If you can figure out how to do it on the cheap with readily available equipment I would love to steal...er know how you do it!


----------



## ruinexplorer (Dec 8, 2011)

Obviously, one of the most challenging parts of this design is content creation. The designer needs to know the dimensions of the building to be projected onto, the position of the projectors, and what kind of ambient light that you will be competing with (to know what kind of contrast levels you will be playing with). Then as stated, you will need the projectors with enough power to light the building realistically and the control of the content.


----------



## djyojoe (Dec 8, 2011)

I'm sure ruinexplorer has seen a show that I'm talking about.

At the Wynn Hotel & Casino in Vegas has a Lake Show very simular using video projection onto a head & while the head is moving into position. Check it out sometime if you go to Vegas. Below are a couple of You Tube links of the shows.

You Tube - Wynn Singing Head

You Tube - Wynn Lake of Dream


----------



## Kingcaffeine (Dec 16, 2011)

Morte615 said:


> Good Luck! I know these types of shows are done using a media server (Green Hippo is one type) and VERY expensive projectors.
> 
> I am sure you can get a similar effect with smaller more inexpensive equipment but to get the mapping done correctly you need some serious horse power behind it. Somewhere or other I read a post (not sure if on here or somewhere else) that described how Disney does Cinderella Castle. Of course they use all top of the line systems but there are different systems out there that use the same basic principles.
> 
> If you can figure out how to do it on the cheap with readily available equipment I would love to steal...er know how you do it!
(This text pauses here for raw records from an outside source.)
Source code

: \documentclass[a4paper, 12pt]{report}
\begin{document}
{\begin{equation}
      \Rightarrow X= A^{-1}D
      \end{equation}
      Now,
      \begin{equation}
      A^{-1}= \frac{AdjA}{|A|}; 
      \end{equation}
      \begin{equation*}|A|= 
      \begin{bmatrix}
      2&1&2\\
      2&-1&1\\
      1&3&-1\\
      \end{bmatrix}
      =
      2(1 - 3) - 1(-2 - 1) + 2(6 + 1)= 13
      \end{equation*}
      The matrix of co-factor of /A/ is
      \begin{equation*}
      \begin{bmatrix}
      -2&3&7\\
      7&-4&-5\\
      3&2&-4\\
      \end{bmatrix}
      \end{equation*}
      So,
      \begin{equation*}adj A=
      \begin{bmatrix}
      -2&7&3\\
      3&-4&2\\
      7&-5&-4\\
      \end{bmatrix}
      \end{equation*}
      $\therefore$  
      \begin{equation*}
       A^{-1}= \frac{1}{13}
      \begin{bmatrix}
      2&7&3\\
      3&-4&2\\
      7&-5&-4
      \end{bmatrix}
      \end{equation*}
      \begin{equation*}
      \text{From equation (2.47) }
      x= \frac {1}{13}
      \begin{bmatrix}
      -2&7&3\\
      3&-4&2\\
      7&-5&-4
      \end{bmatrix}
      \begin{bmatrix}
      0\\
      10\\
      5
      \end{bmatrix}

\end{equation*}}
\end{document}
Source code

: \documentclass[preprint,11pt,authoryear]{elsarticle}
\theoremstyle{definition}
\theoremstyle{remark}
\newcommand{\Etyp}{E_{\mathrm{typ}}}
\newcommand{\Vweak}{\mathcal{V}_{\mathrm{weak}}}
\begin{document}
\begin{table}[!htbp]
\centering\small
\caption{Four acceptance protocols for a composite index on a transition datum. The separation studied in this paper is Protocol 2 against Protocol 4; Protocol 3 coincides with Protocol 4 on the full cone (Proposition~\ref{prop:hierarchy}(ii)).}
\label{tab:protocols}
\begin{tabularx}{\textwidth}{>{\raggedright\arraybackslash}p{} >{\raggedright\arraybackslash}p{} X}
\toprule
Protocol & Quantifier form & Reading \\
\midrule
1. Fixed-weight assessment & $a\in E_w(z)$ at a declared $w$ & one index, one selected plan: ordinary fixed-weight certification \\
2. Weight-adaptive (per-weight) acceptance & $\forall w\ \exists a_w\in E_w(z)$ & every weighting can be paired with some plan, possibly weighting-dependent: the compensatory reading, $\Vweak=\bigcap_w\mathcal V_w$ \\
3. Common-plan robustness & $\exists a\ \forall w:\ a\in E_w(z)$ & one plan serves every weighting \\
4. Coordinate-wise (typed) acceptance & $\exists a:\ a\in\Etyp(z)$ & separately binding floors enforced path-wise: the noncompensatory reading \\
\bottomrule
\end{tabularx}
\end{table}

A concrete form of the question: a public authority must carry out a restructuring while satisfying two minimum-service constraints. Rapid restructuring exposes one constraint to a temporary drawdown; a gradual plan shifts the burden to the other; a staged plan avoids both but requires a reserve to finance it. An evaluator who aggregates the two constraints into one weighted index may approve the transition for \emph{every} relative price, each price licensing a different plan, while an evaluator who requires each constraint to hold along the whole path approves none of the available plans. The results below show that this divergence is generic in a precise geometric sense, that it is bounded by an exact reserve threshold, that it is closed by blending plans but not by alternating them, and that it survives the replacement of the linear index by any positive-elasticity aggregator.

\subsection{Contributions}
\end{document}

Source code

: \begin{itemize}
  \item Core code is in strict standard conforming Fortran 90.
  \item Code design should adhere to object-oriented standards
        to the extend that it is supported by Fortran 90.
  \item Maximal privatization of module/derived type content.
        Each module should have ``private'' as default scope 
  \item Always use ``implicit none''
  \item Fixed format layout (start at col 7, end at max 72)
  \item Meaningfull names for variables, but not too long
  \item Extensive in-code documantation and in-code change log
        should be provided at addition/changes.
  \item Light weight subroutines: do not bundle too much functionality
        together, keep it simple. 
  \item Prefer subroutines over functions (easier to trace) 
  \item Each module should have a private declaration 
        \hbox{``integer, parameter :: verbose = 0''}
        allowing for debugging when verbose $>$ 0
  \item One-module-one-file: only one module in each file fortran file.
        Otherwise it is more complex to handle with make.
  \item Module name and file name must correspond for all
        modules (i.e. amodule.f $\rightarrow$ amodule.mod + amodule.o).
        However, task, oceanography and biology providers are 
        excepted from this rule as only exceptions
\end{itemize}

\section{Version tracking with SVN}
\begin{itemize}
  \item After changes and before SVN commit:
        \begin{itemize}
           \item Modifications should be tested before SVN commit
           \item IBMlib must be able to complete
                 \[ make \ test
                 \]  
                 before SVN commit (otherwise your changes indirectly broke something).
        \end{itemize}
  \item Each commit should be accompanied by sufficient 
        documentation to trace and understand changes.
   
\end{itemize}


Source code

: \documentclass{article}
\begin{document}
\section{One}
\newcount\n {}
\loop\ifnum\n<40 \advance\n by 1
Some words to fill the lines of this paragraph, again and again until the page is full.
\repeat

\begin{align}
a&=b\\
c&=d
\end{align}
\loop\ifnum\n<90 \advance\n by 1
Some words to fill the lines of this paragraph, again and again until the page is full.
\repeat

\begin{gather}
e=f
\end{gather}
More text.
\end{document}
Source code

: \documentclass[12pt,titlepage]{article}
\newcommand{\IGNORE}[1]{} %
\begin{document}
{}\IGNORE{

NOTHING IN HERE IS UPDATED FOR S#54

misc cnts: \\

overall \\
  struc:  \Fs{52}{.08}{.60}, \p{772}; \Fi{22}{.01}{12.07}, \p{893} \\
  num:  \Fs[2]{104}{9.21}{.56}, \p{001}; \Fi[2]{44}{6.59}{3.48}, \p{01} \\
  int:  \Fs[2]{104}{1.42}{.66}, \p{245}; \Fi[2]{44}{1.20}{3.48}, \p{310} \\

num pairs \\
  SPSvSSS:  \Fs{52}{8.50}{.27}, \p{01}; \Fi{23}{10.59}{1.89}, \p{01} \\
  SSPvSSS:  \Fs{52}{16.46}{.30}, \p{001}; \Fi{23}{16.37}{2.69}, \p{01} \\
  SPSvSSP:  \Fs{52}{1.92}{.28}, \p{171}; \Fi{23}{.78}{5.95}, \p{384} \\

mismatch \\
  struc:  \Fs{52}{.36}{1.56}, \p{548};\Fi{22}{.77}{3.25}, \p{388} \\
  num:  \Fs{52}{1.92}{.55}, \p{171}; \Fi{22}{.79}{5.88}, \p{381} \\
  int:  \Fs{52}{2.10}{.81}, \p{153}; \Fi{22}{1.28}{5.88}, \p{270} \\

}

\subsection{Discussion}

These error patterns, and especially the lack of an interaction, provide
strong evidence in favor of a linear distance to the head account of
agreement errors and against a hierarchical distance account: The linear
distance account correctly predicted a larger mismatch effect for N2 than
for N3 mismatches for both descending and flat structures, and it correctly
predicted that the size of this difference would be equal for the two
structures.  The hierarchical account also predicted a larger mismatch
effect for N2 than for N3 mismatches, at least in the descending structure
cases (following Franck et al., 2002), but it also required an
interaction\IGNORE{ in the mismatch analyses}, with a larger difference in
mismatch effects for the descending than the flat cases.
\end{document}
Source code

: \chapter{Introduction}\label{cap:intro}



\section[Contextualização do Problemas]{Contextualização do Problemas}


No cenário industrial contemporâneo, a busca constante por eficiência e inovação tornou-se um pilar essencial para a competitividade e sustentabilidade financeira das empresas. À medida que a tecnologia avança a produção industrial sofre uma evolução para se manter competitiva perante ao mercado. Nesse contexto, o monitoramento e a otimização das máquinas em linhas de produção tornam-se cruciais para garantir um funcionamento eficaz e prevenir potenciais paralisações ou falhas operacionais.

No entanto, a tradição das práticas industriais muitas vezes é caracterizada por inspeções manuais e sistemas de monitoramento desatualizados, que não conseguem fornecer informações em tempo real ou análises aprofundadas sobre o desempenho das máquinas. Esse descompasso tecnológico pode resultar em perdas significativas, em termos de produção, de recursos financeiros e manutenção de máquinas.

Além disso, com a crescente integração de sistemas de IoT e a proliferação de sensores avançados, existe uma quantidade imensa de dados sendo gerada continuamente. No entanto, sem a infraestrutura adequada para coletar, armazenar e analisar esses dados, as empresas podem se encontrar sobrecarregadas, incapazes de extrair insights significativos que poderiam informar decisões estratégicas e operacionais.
You'd be surprised at what you can accomplish with not that much. A media server is not entirely necessary....this mapping in particular looks like a lot recently, where it's basically a big surface to project on to. As far as the 'mapping' part, a lot is done in the content already...but yeah- software makes life much easier, especially if there are odd-shaped, irregular planes. Madmapper is the weapon of choice for that. Projector-wise? I'm going to guess 18k or up on this one. Street rental price is about $3500/day for this league (prolly cheaper in Russia, tho) so it ain't cheap by a long shot. BTW- the Cinderella Castle is 4 climate controlled banks of 4 Christie 20k's each done off a Hippo. check HERE. Mapping buildings has come a long way in a short time.


----------